Aim of the exercise:
Please return all lines of the data below containing the string "that".

Stored data:
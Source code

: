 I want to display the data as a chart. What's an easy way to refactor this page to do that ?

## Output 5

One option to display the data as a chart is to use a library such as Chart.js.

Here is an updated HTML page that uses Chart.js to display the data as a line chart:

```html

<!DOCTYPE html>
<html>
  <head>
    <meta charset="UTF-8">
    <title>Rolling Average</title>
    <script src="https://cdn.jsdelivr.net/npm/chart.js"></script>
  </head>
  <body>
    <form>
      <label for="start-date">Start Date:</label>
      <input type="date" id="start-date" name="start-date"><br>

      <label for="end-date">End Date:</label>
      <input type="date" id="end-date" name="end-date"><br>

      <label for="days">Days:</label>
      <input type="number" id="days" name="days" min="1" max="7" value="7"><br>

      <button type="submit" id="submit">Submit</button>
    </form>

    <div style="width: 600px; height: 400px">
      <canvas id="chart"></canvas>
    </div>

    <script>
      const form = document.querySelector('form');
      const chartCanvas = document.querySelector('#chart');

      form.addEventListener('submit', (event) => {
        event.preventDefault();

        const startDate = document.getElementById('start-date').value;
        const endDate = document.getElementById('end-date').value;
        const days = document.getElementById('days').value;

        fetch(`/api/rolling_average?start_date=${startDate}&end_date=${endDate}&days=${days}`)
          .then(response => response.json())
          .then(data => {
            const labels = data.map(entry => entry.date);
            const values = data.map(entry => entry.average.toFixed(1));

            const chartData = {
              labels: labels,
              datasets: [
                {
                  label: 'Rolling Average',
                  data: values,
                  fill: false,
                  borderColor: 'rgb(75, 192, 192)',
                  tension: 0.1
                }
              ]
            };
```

Answer:
: I want to display the data as a chart. What's an easy way to refactor this page to do that ?
Here is an updated HTML page that uses Chart.js to display the data as a line chart:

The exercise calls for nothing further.